Terceiro volume do projeto “Canção em Canção”, “A Dança dos Contrários” é, antes de mais nada, o disco mais “raiz” dos que vieram à tona até agora na colossal obra de Josias Sobrinho. A começar pelo título, que elege os “contrários” – adversários no mundo do bumba-boi – como pesos e contrapesos da grande ópera popular que se desenrola nas dez faixas. O volume é um justo e vibrante tributo de Josias Sobrinho aos ritmos essenciais da cultura popular do Maranhão, como os quatro sotaques do bumba-boi – matraca/pandeirão, zabumba, orquestra e costa de mão, e o tambor de crioula, agregando também o baião, que por afinidade ganhou seu lugar na cultura musical maranhense. “A Dança dos Contrários” reúne dez poemas populares musicados, elaborados alguns solitariamente e outros em parcerias ricas com o compositor Túlio Borges, o cantor e compositor Zeca Baleiro, o poeta e compositor Salgado Maranhão, o radialista e compositor Gilberto Mineiro e o também compositor Samarone Jr.. Além da música e da poesia que encantam em cada faixa, “A Dança dos Contrários” poderia ser rigidamente classificado como um disco temático, dedicado à cultura popular. Mas vai muito, muito mesmo, além disso, e ganha qualidade e dimensão excepcionais, quase que se universalizando, na robusta e preciosa embalagem harmônica dada a cada faixa pelo genial Zé Américo, que com sua visão de maestro concebeu arranjos cheios, produziu uma magistral combinação de teclas (sanfona e piano), cordas (violão e viola) e sopros (metais e flauta), além, claro, de uma cuidadosa e eficiente percussão, dando personalidade forte a cada faixa. Nesse conjunto de elementos, Josias canta de maneira enfática, inclusive quando faz dueto com os músicos Cassiano e Lucas Sobrinho, seus filhos e talentosos herdeiros musicais, e Lobato, o consagrado amo e cantador do Boi de Morros, contando também com o discreto mas belo coro feito por Lenita Pinheiro e Kátia Espíndola.

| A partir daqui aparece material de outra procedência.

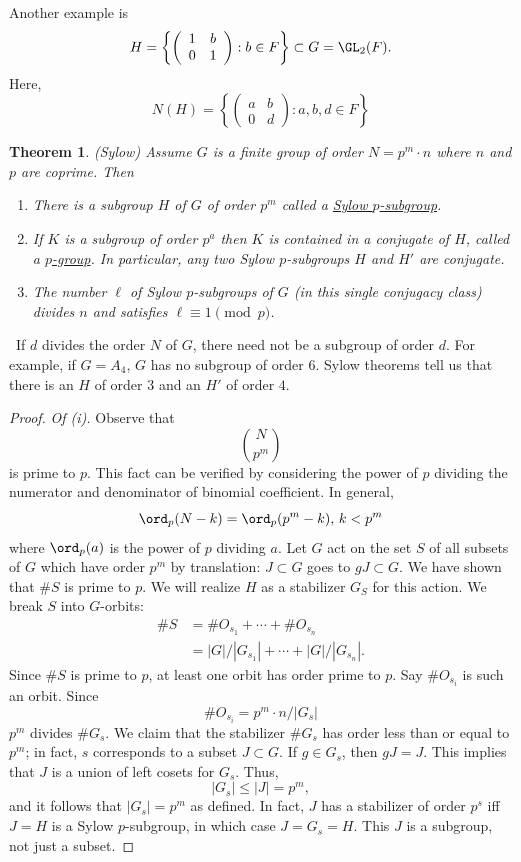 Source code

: \documentclass[11pt, oneside]{amsart}
\numberwithin{equation}{section}
\newtheorem{theorem}{Theorem}
\numberwithin{theorem}{section}
\theoremstyle{definition}
\begin{document}
{Another example is 
$$
H = \left\{ \left( \begin{array}{cc} 1 & b \\ 0 & 1\end{array} \right) : b\in F \right\} \subset G = \GL_2(F).
$$
Here, 
$$
N(H) = \left\{\left( \begin{array}{cc} a & b \\ 0 & d\end{array} \right) : a,b,d\in F\right\}
$$
\begin{theorem}
(Sylow) Assume $G$ is a finite group of order $N=p^m\cdot n$ where $n$ and $p$ are coprime.  Then 
\begin{enumerate}[label=(\roman*)]
\item There is a subgroup $H$ of $G$ of order $p^m$ called a \underline{Sylow $p$-subgroup}.
\item If $K$ is a subgroup of order $p^a$ then $K$ is contained in a conjugate of $H$, called a \underline{$p$-group}. In particular, any two Sylow $p$-subgroups $H$ and $H'$ are conjugate. %
\item The number $\ell$ of Sylow $p$-subgroups of $G$ (in this single conjugacy class) divides $n$ and satisfies $\ell \equiv 1\pmod p$.
\end{enumerate}
\end{theorem}
\noindent\hspace*{-23pt} \dbend\ If $d$ divides the order $N$ of $G$, there need not be a subgroup of order $d$. For example, if $G = A_4$, $G$ has no subgroup of order $6$. Sylow theorems tell us that there is an $H$ of order $3$ and an $H'$ of order $4$.

\begin{proof}
\textit{Of (i).} Observe that 
$$
\binom{N}{p^m}
$$
is prime to $p$. This fact can be verified by considering the power of $p$ dividing the numerator and denominator of binomial coefficient. In general, 
$$
\ord_p (N-k) = \ord_p (p^m-k),\, k < p^m
$$
where $\ord_p(a)$ is the power of $p$ dividing $a$. Let $G$ act on the set $S$ of all subsets of $G$ which have order $p^m$ by translation: $J\subset G$ goes to $gJ\subset G$. We have shown that $\# S$ is prime to $p$. We will realize $H$ as a stabilizer $G_S$ for this action. We break $S$ into $G$-orbits:
\begin{align*}
\# S 	&= \# O_{s_1} +\cdots + \# O_{s_n} \\
	&= |G|/|G_{s_1}| + \cdots + |G|/|G_{s_n}|.
\end{align*}
Since $\# S$ is prime to $p$, at least one orbit has order prime to $p$. Say $\#O_{s_i}$ is such an orbit. Since
$$
\#O_{s_i} = p^m \cdot n / |G_s|
$$
$p^m$ divides $\# G_s$. We claim that the stabilizer $\# G_s$ has order less than or equal to $p^m$; in fact, $s$ corresponds to a subset $J\subset G$. If $g\in G_s$, then $gJ=J$. This implies that $J$ is a union of left cosets for $G_s$. Thus, 
$$
|G_s| \leqslant |J| = p^m,
$$
and it follows that $|G_s| = p^m$ as defined. In fact, $J$ has a stabilizer of order $p^s$ iff $J=H$ is a Sylow $p$-subgroup, in which case $J=G_s=H$. This $J$ is a subgroup, not just a subset.
\end{proof}

}
\end{document}
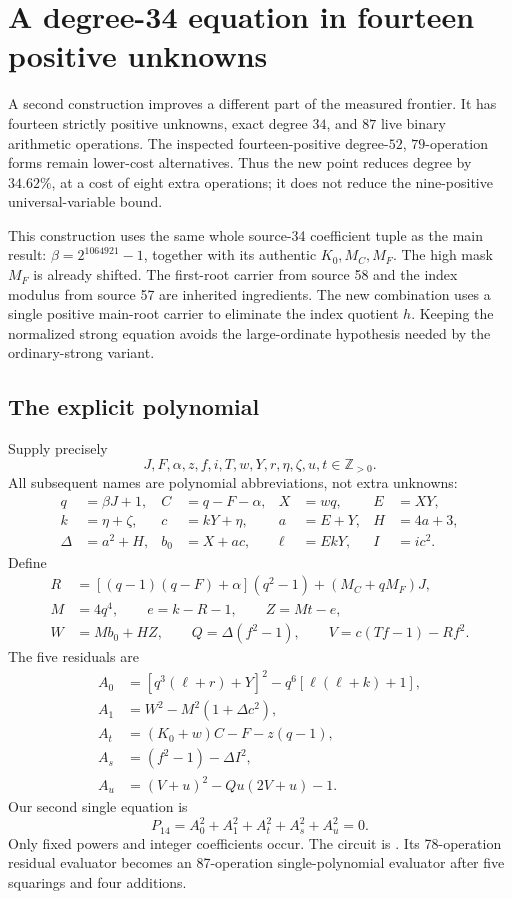 \section{A degree-34 equation in fourteen positive unknowns}
\label{sec:positive14}

A second construction improves a different part of the measured frontier.
It has fourteen strictly positive unknowns, exact degree $34$, and $87$
live binary arithmetic operations. The inspected fourteen-positive
degree-$52$, $79$-operation forms remain lower-cost alternatives. Thus the
new point reduces degree by $34.62\%$, at a cost of eight extra operations;
it does not reduce the nine-positive universal-variable bound.

This construction uses the same whole source-34 coefficient tuple as the
main result: $\beta=2^{1064921}-1$, together with its authentic $K_0,M_C,M_F$.
The high mask $M_F$ is already shifted. The first-root carrier from source
58 and the index modulus from source 57 are inherited ingredients. The new
combination uses a single positive main-root carrier to eliminate the index
quotient $h$. Keeping the normalized strong equation avoids the
large-ordinate hypothesis needed by the ordinary-strong variant.

\subsection{The explicit polynomial}

Supply precisely
\[
 J,F,\alpha,z,f,i,T,w,Y,r,\eta,\zeta,u,t\in\mathbb Z_{>0}.
\]
All subsequent names are polynomial abbreviations, not extra unknowns:
\begin{align*}
 q&=\beta J+1,& C&=q-F-\alpha,&X&=wq,&E&=XY,\\
 k&=\eta+\zeta,&c&=kY+\eta,&a&=E+Y,&H&=4a+3,\\
 \Delta&=a^2+H,&b_0&=X+ac,&\ell&=EkY,&I&=ic^2.
\end{align*}
Define
\begin{align*}
 R&=[(q-1)(q-F)+\alpha](q^2-1)+(M_C+qM_F)J,\\
 M&=4q^4,\qquad e=k-R-1,\qquad Z=Mt-e,\\
 W&=Mb_0+HZ,\qquad Q=\Delta(f^2-1),\qquad
 V=c(Tf-1)-Rf^2.
\end{align*}
The five residuals are
\begin{align}
 A_0&=[q^3(\ell+r)+Y]^2-q^6[\ell(\ell+k)+1],\label{eq:p14-first}\\
 A_1&=W^2-M^2(1+\Delta c^2),\label{eq:p14-main}\\
 A_t&=(K_0+w)C-F-z(q-1),\label{eq:p14-transport}\\
 A_s&=(f^2-1)-\Delta I^2,\label{eq:p14-strong}\\
 A_u&=(V+u)^2-Qu(2V+u)-1.\label{eq:p14-aux}
\end{align}
Our second single equation is
\begin{equation}
 \boxed{P_{14}=A_0^2+A_1^2+A_t^2+A_s^2+A_u^2=0.}
 \label{eq:p14}
\end{equation}
Only fixed powers and integer coefficients occur. The circuit is
. Its 78-operation residual evaluator
becomes an 87-operation single-polynomial evaluator after five squarings
and four additions.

“A Dança dos Contrários”, um baião que transmite força, exatamente por conta do nome, abre o disco, seguido pelo contagiante e intenso tambor (de crioula) “Eu vou viajar”. A terceira faixa é “Maracá de Ouro”, uma comovente homenagem aos amos de “batalhões pesados” da Ilha. Na sequência vem o tambor “Onde eu vou baiar baião”, que reverencia os tambozeiros ancestrais. “Mimo do Povo” é um tributo aos “batalhões” de sotaque de orquestra da região do Munim. “Primeiro Zabumba”, como outras, é uma bela e emocionante toada que se curva ao poderoso sotaque de zabumba de Guimarães. O baião “Remake” é um poema sobre um amor atrapalhado. “Boi da Imaginação” é uma referência ao auto do bumba-boi buscando na memória os mistérios de outros tempos. A toada de orquestra “Não há coração que aguente” é um poema forte sobre a crueza da realidade. E, finalmente, a toada “Oração”, um poema com preces a São Pedro e São João em favor de quem sofre. Um dos diferenciais desse disco é que Josias Sobrinho solta a voz como fez poucas vezes.

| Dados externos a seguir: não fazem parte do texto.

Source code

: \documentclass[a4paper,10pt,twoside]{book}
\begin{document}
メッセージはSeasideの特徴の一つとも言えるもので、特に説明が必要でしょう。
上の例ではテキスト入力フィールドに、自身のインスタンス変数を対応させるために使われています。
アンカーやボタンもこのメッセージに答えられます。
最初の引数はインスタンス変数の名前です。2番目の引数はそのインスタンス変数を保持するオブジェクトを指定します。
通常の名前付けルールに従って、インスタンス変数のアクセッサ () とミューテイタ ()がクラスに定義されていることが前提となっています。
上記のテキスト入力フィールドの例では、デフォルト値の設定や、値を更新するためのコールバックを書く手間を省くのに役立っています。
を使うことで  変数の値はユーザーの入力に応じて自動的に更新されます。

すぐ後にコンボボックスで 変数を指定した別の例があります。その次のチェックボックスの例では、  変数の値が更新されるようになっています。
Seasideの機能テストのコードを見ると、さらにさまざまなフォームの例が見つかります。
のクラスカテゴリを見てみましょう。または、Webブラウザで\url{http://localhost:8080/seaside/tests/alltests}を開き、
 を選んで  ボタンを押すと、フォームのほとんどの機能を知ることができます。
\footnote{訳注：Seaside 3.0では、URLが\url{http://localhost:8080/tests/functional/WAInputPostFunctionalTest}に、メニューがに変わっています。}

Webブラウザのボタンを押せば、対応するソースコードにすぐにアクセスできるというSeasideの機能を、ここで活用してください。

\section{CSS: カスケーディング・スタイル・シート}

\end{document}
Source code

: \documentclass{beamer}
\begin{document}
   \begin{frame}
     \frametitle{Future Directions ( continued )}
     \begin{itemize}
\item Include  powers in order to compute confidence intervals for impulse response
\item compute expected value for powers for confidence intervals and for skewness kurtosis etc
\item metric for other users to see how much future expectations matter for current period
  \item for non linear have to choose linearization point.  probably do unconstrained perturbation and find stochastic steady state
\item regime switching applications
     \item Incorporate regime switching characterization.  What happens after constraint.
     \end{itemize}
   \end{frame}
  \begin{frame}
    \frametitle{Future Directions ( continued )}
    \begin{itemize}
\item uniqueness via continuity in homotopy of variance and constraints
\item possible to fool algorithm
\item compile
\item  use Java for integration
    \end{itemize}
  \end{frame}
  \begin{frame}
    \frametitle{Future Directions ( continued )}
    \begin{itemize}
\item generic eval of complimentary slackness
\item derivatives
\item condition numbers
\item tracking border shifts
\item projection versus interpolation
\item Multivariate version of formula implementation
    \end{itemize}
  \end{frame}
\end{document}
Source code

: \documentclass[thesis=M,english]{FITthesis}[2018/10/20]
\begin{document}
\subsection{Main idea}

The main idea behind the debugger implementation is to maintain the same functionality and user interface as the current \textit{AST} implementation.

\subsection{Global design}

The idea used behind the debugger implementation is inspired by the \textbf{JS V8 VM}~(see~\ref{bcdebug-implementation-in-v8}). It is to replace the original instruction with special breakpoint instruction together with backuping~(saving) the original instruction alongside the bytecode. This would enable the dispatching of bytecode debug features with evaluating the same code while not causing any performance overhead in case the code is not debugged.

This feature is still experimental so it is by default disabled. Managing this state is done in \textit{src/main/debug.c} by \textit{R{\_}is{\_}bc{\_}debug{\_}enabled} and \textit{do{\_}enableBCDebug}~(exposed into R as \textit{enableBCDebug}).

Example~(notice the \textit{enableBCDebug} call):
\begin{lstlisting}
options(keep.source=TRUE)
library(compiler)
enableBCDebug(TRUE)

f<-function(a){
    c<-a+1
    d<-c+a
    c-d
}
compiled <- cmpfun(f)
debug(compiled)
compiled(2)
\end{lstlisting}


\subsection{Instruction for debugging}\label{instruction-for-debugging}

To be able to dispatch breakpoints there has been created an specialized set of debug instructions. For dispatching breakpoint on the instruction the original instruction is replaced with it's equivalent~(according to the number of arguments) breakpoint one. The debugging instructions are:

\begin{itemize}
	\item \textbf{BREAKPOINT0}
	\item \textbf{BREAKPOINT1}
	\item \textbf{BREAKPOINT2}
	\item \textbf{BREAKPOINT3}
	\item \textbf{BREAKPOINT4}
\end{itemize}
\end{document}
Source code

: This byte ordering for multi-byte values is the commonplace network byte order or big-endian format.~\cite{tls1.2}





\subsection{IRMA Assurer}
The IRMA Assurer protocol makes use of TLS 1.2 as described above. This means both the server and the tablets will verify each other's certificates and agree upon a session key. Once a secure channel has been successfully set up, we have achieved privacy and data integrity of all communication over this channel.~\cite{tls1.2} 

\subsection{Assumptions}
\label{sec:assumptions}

Joia de abertura e ponto alto do disco que leva o mesmo nome, “Dança dos Contrários” é um baião “pesado” sobre a tensão entre os contrários, como acontece no bumba-boi, com a provocação e a resposta, às vezes dura, às vezes debochada. “Vê se volta e se não volta/Se não se esquece de mim/Eu sou só um passageiro cujo boi não brinca aqui”. E segue a provocação: “Pelos quartos onde passo/Nasce nos cantos bolor/Mais um pobre caco velho/Na casa do teu avô”. E amarra: “Faz só para os teus/ Deixa os outros pra lá/Tu tens pena dele/ Mas fica no teu lugar”. Versos ricos interpretados com a ênfase devida por Josias e os filhos músicos Cassiano e Lucas Sobrinho. O arranjo de Zé Américo é arrebatador, cheio, com sanfona, viola e flauta adornando o poema e trilhando soltas, mas em perfeita harmonia, conduzidas por uma percussão equilibrada de Marquinhos Carcará. Ao abrir o disco, esse baião canta avisando o que vem pela frente.
“Eu vou viajar” é um tambor de crioula conhecido, mas que nesse disco ganha um espaço e um peso bem maiores. “Eu vou viajar/Vou tocar tambor no mar”. E continua avisando que a coreira está chamando porque o “tambor não pode esperar”. E depois de afirmar que no balanço do mar é pior que guariba, “Se pega, não quer largar”, o cantador dá um fecho preciso: “Eu hoje tô no sufoco/ Querendo ver para crer/ Quem tá comigo não abera/Se aberar vai sofrer”. Normalmente suave, Josias puxa pela voz nesse tambor, embalado pelo coro formado por Lenita Pinheiro e Kátia Spíndola, e pela percussão adequada de Marquinhos Carcará. O tambor se eleva com o belo arranjo de Zé Américo, que inclui uma forte participação de sopro competente de Bira do Trambone, pouco comum ao ritmo, e pelo suporte do violão simples, mas firme, de Israel Dantas.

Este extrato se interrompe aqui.